[Saved entries]
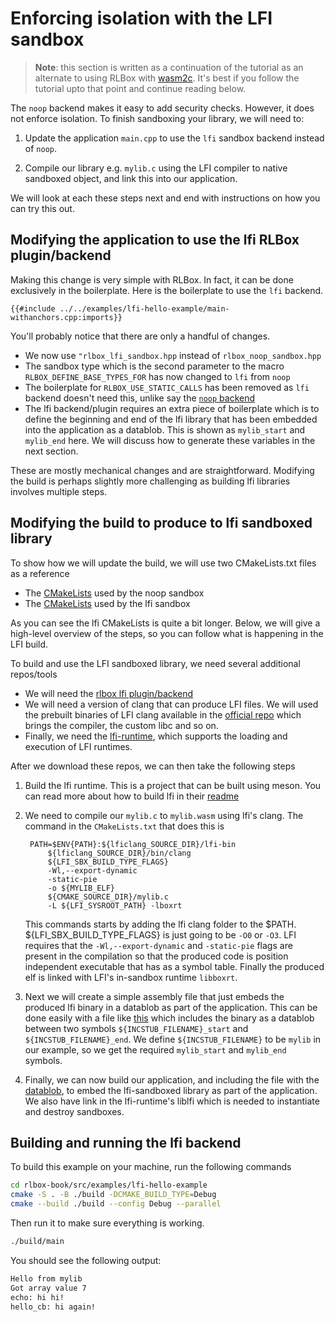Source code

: # Enforcing isolation with the LFI sandbox

> **Note**: this section is written as a continuation of the tutorial as an
> alternate to using RLBox with [wasm2c](/chapters/tutorial/wasm-sandbox.md).
> It's best if you follow the tutorial upto that point and continue reading
> below.

The `noop` backend makes it easy to add security checks. However, it does not
enforce isolation. To finish sandboxing your library, we will need to:

1. Update the application `main.cpp` to use the `lfi` sandbox backend instead
   of `noop`.

2. Compile our library e.g. `mylib.c` using the LFI compiler to native sandboxed
   object, and link this into our application.

We will look at each these steps next and end with instructions on how you can
try this out.

## Modifying the application to use the lfi RLBox plugin/backend

Making this change is very simple with RLBox. In fact, it can be done
exclusively in the boilerplate. Here is the boilerplate to use the `lfi`
backend.
```
{{#include ../../examples/lfi-hello-example/main-withanchors.cpp:imports}}
```

You'll probably notice that there are only a handful of changes.
- We now use `"rlbox_lfi_sandbox.hpp` instead of `rlbox_noop_sandbox.hpp`
- The sandbox type which is the second parameter to the macro
`RLBOX_DEFINE_BASE_TYPES_FOR` has now changed to `lfi` from `noop`
- The boilerplate for `RLBOX_USE_STATIC_CALLS` has been removed as `lfi` backend
  doesn't need this, unlike say the [`noop`
  backend](/chapters/tutorial/noop-sandbox/create.md)
- The lfi backend/plugin requires an extra piece of boilerplate which is to
  define the beginning and end of the lfi library that has been embedded into
  the application as a datablob. This is shown as `mylib_start` and `mylib_end`
  here. We will discuss how to generate these variables in the next section.

These are mostly mechanical changes and are straightforward. Modifying the build
is perhaps slightly more challenging as building lfi libraries involves
multiple steps.


## Modifying the build to produce to lfi sandboxed library

To show how we will update the build, we will use two CMakeLists.txt files as a reference
- The [CMakeLists](/examples/noop-hello-example/CMakeLists.txt) used by the noop sandbox
- The [CMakeLists](/examples/lfi-hello-example/CMakeLists.txt) used by the lfi sandbox

As you can see the lfi CMakeLists is quite a bit longer. Below, we will give a
high-level overview of the steps, so you can follow what is happening in the
LFI build.

To build and use the LFI sandboxed library, we need several additional repos/tools
- We will need the [rlbox lfi plugin/backend](https://github.com/UT-Security/rlbox_lfi_sandbox.git)
- We will need a version of clang that can produce LFI files. We will used the
  prebuilt binaries of LFI clang available in the [official
  repo](https://github.com/lfi-project/lfi-llvm-toolchain/releases/) which
  brings the compiler, the custom libc and so on.
- Finally, we need the
  [lfi-runtime](https://github.com/lfi-project/lfi-runtime/), which supports the
  loading and execution of LFI runtimes.

After we download these repos, we can then take the following steps

1. Build the lfi runtime. This is a project that can be built using meson. You
   can read more about how to build lfi in their
   [readme](https://github.com/lfi-project/lfi-runtime/?tab=readme-ov-file#installation)

2. We need to compile our `mylib.c` to  `mylib.wasm` using lfi's clang. The
   command in the `CMakeLists.txt` that does this is

   ```
    PATH=$ENV{PATH}:${lficlang_SOURCE_DIR}/lfi-bin
        ${lficlang_SOURCE_DIR}/bin/clang
        ${LFI_SBX_BUILD_TYPE_FLAGS}
        -Wl,--export-dynamic
        -static-pie
        -o ${MYLIB_ELF}
        ${CMAKE_SOURCE_DIR}/mylib.c
        -L ${LFI_SYSROOT_PATH} -lboxrt
   ```

   This commands starts by adding the lfi clang folder to the $PATH.
   ${LFI_SBX_BUILD_TYPE_FLAGS} is just going to be `-O0` or `-O3`. LFI requires
   that the `-Wl,--export-dynamic` and `-static-pie` flags are present in the
   compilation so that the produced code is position independent executable that
   has as a symbol table. Finally the produced elf is linked with LFI's
   in-sandbox runtime `libboxrt`.

3. Next we will create a simple assembly file that just embeds the produced lfi
   binary in a datablob as part of the application. This can be done easily with
   a file like
   [this](https://github.com/UT-Security/rlbox_lfi_sandbox/blob/main/src/incstub.s)
   which includes the binary as a datablob between two symbols
   `${INCSTUB_FILENAME}_start` and `${INCSTUB_FILENAME}_end`. We define
   `${INCSTUB_FILENAME}` to be `mylib` in our example, so we get the required
   `mylib_start` and `mylib_end` symbols.

4. Finally, we can now build our application, and including the file with the
   [datablob](https://github.com/UT-Security/rlbox_lfi_sandbox/blob/main/src/incstub.s),
   to embed the lfi-sandboxed library as part of the application. We also have
   link in the lfi-runtime's liblfi which is needed to instantiate and destroy
   sandboxes.

## Building and running the lfi backend

To build this example on your machine, run the following commands

```bash
cd rlbox-book/src/examples/lfi-hello-example
cmake -S . -B ./build -DCMAKE_BUILD_TYPE=Debug
cmake --build ./build --config Debug --parallel
```

Then run it to make sure everything is working.

```bash
./build/main
```

You should see the following output:

```bash
Hello from mylib
Got array value 7
echo: hi hi!
hello_cb: hi again!
```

Work instructions: Restate word for word only the lines above from the line containing "4. Finally, we" to the line containing "to embed the", both of them included.

Reply:
4. Finally, we can now build our application, and including the file with the
   [datablob](https://github.com/UT-Security/rlbox_lfi_sandbox/blob/main/src/incstub.s),
   to embed the lfi-sandboxed library as part of the application. We also have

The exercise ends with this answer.